Copy each line from the data that has the word "DoxyVerb" in it.

########################################

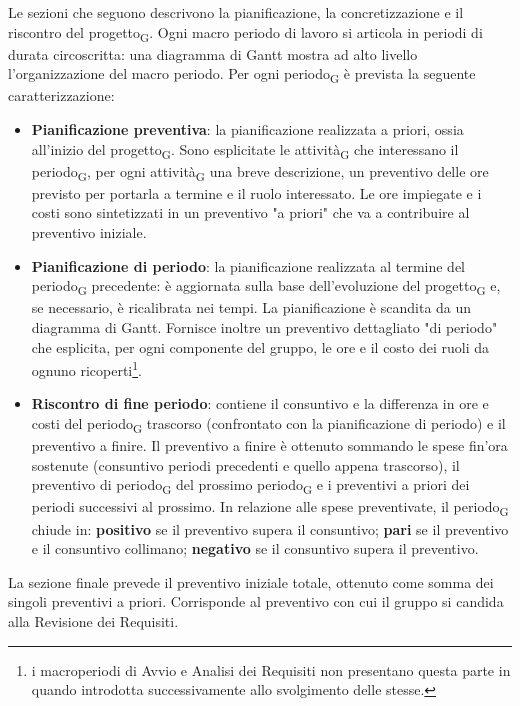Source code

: Le sezioni che seguono descrivono la pianificazione, la concretizzazione e il riscontro del progetto\textsubscript{G}. Ogni macro periodo di lavoro si articola in periodi di durata circoscritta: una diagramma di Gantt mostra ad alto livello l'organizzazione del macro periodo. Per ogni periodo\textsubscript{G} è prevista la seguente caratterizzazione:
\begin{itemize}
	\item \textbf{Pianificazione preventiva}: la pianificazione realizzata a priori, ossia all'inizio del progetto\textsubscript{G}. Sono esplicitate le attività\textsubscript{G} che interessano il periodo\textsubscript{G}, per ogni attività\textsubscript{G} una breve descrizione, un preventivo delle ore previsto per portarla a termine e il ruolo interessato. Le ore impiegate e i costi sono sintetizzati in un preventivo "a priori" che va a contribuire al preventivo iniziale.
	
	\item \textbf{Pianificazione di periodo}: la pianificazione realizzata al termine del periodo\textsubscript{G} precedente: è aggiornata sulla base dell'evoluzione del progetto\textsubscript{G} e, se necessario, è ricalibrata nei tempi. La pianificazione è scandita da un diagramma di Gantt. Fornisce inoltre un preventivo dettagliato "di periodo" che esplicita, per ogni componente del gruppo, le ore e il costo dei ruoli da ognuno ricoperti\footnote{i macroperiodi di Avvio e Analisi dei Requisiti non presentano questa parte in quando introdotta successivamente allo svolgimento delle stesse.}.
	
	\item \textbf{Riscontro di fine periodo}: contiene il consuntivo e la differenza in ore e costi del periodo\textsubscript{G} trascorso (confrontato con la pianificazione di periodo) e il preventivo a finire. Il preventivo a finire è ottenuto sommando le spese fin'ora sostenute (consuntivo periodi precedenti e quello appena trascorso), il preventivo di periodo\textsubscript{G} del prossimo periodo\textsubscript{G} e i preventivi a priori dei periodi successivi al prossimo. In relazione alle spese preventivate, il periodo\textsubscript{G} chiude in: \textbf{positivo} se il preventivo supera il consuntivo; \textbf{pari} se il preventivo e il consuntivo collimano; \textbf{negativo} se il consuntivo supera il preventivo.
	
\end{itemize}

La sezione finale prevede il preventivo iniziale totale, ottenuto come somma dei singoli preventivi a priori. Corrisponde al preventivo con cui il gruppo si candida alla Revisione dei Requisiti.
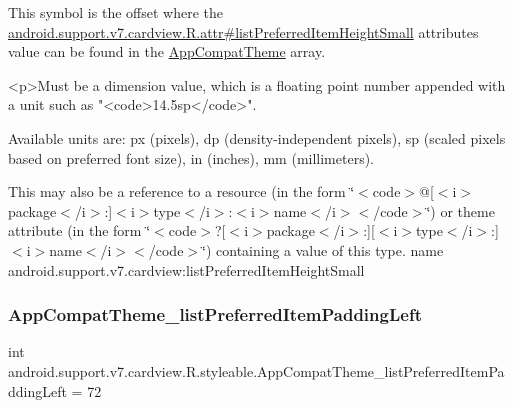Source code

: This symbol is the offset where the \hyperlink{classandroid_1_1support_1_1v7_1_1cardview_1_1R_1_1attr_aa08a6c18bbbeafe82c27115aad7a9682}{android.\+support.\+v7.\+cardview.\+R.\+attr\#list\+Preferred\+Item\+Height\+Small} attribute\textquotesingle{}s value can be found in the \hyperlink{classandroid_1_1support_1_1v7_1_1cardview_1_1R_1_1styleable_a52e6f69f954ecc2622d72c0b4d298938}{App\+Compat\+Theme} array.

\begin{DoxyVerb}      <p>Must be a dimension value, which is a floating point number appended with a unit such as "<code>14.5sp</code>".
\end{DoxyVerb}
 Available units are\+: px (pixels), dp (density-\/independent pixels), sp (scaled pixels based on preferred font size), in (inches), mm (millimeters). 

This may also be a reference to a resource (in the form \char`\"{}$<$code$>$@\mbox{[}$<$i$>$package$<$/i$>$\+:\mbox{]}$<$i$>$type$<$/i$>$\+:$<$i$>$name$<$/i$>$$<$/code$>$\char`\"{}) or theme attribute (in the form \char`\"{}$<$code$>$?\mbox{[}$<$i$>$package$<$/i$>$\+:\mbox{]}\mbox{[}$<$i$>$type$<$/i$>$\+:\mbox{]}$<$i$>$name$<$/i$>$$<$/code$>$\char`\"{}) containing a value of this type.  name android.\+support.\+v7.\+cardview\+:list\+Preferred\+Item\+Height\+Small \mbox{\label{classandroid_1_1support_1_1v7_1_1cardview_1_1R_1_1styleable_ae88ee6cfa6fa7463687b22b65c5090eb}} 
\subsubsection{\texorpdfstring{App\+Compat\+Theme\+\_\+list\+Preferred\+Item\+Padding\+Left}{AppCompatTheme\_listPreferredItemPaddingLeft}}
{\footnotesize\ttfamily int android.\+support.\+v7.\+cardview.\+R.\+styleable.\+App\+Compat\+Theme\+\_\+list\+Preferred\+Item\+Padding\+Left = 72\hspace{0.3cm}{\ttfamily [static]}}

########################################

### Exercise result
\begin{DoxyVerb}      <p>Must be a dimension value, which is a floating point number appended with a unit such as "<code>14.5sp</code>".
\end{DoxyVerb}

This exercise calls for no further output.